__WORK INSTRUCTIONS__
From the data underneath, reproduce exactly the stretch that begins at the line with "1. Wenn Sie" and ends after the line with "LDAP-Zugriffs über das Internet".

*** Begin section ***

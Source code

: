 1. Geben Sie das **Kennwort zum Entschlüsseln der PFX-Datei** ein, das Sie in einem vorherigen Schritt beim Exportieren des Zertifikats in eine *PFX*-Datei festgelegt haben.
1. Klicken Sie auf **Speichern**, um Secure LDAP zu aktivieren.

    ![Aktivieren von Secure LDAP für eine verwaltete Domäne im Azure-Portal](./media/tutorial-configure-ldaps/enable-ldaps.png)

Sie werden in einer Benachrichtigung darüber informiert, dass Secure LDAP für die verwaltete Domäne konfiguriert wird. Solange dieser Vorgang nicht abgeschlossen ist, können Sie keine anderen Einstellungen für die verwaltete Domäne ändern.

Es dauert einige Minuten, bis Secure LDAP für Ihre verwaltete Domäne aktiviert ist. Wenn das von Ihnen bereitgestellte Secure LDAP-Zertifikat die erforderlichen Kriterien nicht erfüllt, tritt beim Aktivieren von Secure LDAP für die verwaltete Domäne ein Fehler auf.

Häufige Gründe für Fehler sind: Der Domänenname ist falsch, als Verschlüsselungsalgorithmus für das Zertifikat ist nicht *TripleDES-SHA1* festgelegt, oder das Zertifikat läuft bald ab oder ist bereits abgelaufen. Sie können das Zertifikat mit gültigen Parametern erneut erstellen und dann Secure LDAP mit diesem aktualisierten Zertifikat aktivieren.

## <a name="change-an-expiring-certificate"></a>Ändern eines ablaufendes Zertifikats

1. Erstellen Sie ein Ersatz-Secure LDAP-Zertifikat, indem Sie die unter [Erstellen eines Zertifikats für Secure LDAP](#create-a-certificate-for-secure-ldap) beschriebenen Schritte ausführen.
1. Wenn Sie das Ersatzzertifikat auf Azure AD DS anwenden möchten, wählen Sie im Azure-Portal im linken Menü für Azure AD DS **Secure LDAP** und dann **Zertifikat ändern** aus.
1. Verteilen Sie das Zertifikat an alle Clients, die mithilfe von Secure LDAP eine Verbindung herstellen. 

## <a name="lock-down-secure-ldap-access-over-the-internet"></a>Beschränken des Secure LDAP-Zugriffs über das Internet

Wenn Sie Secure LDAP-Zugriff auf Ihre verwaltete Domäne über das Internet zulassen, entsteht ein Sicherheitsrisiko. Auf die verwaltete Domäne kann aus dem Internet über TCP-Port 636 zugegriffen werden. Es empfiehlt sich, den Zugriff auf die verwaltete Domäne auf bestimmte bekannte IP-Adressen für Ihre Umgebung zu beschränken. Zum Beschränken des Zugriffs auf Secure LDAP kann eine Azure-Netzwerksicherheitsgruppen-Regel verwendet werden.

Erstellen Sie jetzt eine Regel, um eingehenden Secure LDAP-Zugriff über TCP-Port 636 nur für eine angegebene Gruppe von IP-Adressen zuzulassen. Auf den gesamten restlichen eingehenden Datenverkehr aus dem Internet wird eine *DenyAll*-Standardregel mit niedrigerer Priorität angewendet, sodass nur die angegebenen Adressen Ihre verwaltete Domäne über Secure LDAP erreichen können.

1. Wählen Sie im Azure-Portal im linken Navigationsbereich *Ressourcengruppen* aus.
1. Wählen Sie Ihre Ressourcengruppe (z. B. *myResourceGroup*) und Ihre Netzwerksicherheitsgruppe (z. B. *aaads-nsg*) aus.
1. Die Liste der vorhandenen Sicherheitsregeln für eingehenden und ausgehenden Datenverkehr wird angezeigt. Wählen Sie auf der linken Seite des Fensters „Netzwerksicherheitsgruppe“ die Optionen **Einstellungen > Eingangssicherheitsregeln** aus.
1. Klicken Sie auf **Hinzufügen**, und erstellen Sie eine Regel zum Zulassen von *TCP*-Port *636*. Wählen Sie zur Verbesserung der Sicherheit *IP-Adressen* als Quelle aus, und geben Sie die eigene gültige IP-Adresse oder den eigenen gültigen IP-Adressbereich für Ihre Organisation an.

*** End section ***
*** Begin section ***

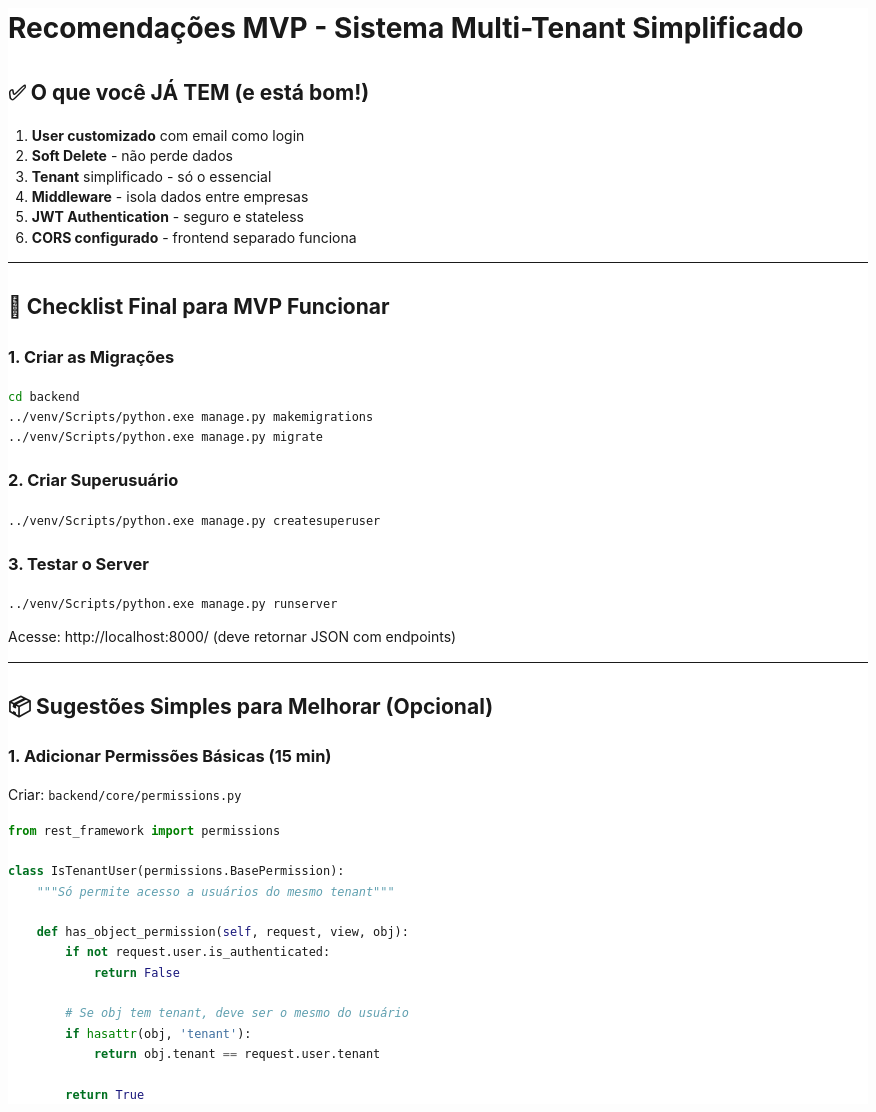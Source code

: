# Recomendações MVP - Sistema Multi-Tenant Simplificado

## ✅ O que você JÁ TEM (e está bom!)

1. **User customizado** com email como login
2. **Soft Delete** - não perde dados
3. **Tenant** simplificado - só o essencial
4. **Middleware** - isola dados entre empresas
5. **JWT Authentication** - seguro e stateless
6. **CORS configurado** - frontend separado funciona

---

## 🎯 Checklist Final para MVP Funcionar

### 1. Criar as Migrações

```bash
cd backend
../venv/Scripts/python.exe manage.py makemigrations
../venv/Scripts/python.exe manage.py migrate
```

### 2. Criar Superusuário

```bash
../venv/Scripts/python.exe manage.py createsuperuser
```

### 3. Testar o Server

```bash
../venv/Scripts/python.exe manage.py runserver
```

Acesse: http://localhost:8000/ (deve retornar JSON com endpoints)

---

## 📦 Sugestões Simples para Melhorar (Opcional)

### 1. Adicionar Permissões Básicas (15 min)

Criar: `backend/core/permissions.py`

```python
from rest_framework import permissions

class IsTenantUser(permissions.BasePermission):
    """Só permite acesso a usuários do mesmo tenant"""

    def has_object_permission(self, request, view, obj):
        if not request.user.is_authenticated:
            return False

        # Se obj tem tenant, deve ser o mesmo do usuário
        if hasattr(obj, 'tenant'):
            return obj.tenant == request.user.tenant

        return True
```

*** End section ***
*** Begin section ***

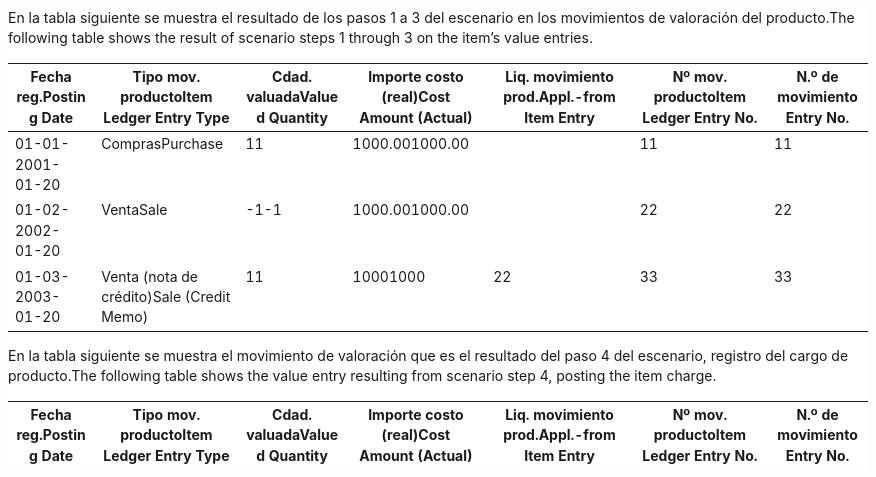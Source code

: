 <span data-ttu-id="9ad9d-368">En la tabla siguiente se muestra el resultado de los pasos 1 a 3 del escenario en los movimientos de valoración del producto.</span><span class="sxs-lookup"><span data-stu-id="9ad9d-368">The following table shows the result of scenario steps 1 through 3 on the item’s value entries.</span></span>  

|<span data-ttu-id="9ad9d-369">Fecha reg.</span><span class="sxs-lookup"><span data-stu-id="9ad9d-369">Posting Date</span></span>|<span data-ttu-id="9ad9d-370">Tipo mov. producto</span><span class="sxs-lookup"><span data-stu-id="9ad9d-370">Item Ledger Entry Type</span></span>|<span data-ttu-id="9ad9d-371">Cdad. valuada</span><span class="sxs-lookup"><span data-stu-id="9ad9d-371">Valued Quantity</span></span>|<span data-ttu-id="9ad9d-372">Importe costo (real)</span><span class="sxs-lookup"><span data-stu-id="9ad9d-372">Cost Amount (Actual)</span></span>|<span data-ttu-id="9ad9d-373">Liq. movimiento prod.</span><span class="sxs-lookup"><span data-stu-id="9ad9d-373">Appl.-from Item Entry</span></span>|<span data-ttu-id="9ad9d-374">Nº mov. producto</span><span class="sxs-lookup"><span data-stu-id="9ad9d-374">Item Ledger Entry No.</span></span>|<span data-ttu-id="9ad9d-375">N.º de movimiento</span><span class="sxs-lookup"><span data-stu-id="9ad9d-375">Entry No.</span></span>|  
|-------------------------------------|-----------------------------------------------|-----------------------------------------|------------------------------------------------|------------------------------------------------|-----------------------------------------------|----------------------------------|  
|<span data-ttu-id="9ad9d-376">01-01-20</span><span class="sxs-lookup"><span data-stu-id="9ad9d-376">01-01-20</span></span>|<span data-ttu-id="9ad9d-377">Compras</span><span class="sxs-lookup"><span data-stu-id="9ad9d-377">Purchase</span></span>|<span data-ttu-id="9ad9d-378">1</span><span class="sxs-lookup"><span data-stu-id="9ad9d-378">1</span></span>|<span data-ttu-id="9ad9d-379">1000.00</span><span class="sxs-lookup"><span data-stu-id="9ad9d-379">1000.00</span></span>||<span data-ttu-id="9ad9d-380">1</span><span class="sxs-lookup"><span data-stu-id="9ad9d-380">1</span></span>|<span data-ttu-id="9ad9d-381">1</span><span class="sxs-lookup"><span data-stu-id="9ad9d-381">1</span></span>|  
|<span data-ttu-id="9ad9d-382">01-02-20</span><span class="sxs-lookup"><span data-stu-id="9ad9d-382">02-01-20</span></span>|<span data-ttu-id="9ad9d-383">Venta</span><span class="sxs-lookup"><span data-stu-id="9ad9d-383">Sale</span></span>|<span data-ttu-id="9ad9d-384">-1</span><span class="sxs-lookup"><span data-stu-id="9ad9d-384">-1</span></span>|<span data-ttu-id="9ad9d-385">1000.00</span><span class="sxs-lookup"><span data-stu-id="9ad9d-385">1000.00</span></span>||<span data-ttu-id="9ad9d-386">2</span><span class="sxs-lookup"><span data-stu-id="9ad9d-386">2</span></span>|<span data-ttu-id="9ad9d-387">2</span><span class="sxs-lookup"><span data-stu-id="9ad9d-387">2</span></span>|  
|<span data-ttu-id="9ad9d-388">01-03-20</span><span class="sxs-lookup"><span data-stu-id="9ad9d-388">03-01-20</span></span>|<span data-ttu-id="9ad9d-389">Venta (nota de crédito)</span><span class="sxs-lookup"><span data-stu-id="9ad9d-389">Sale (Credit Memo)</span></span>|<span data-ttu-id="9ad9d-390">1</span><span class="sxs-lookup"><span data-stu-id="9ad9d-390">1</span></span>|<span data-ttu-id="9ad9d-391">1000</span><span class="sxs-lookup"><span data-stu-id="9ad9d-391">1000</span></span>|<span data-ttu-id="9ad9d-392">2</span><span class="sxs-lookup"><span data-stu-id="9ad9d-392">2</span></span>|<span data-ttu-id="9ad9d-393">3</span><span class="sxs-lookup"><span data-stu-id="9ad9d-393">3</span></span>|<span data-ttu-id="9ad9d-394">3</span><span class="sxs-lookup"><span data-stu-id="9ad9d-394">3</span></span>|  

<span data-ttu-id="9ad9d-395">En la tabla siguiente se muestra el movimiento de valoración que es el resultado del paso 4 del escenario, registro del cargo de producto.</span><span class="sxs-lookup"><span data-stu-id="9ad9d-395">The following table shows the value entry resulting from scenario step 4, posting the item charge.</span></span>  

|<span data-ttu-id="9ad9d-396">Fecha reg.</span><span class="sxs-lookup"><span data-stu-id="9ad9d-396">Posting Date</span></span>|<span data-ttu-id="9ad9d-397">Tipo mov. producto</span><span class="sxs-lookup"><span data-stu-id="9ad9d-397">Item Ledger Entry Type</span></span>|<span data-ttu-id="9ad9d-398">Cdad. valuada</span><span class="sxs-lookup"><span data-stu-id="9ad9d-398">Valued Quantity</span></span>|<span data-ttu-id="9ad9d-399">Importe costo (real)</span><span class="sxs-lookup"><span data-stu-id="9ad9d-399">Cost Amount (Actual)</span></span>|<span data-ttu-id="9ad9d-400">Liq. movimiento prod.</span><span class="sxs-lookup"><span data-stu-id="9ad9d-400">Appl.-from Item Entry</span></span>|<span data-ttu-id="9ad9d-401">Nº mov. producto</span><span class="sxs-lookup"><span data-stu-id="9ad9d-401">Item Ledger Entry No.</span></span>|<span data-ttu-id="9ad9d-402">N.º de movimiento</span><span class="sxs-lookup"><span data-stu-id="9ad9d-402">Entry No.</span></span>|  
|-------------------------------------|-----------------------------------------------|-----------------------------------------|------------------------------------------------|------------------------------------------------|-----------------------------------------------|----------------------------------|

*** End section ***

__ANSWER TO THE PROBLEM__
1. Wenn Sie das Ersatzzertifikat auf Azure AD DS anwenden möchten, wählen Sie im Azure-Portal im linken Menü für Azure AD DS **Secure LDAP** und dann **Zertifikat ändern** aus.
1. Verteilen Sie das Zertifikat an alle Clients, die mithilfe von Secure LDAP eine Verbindung herstellen. 

## <a name="lock-down-secure-ldap-access-over-the-internet"></a>Beschränken des Secure LDAP-Zugriffs über das Internet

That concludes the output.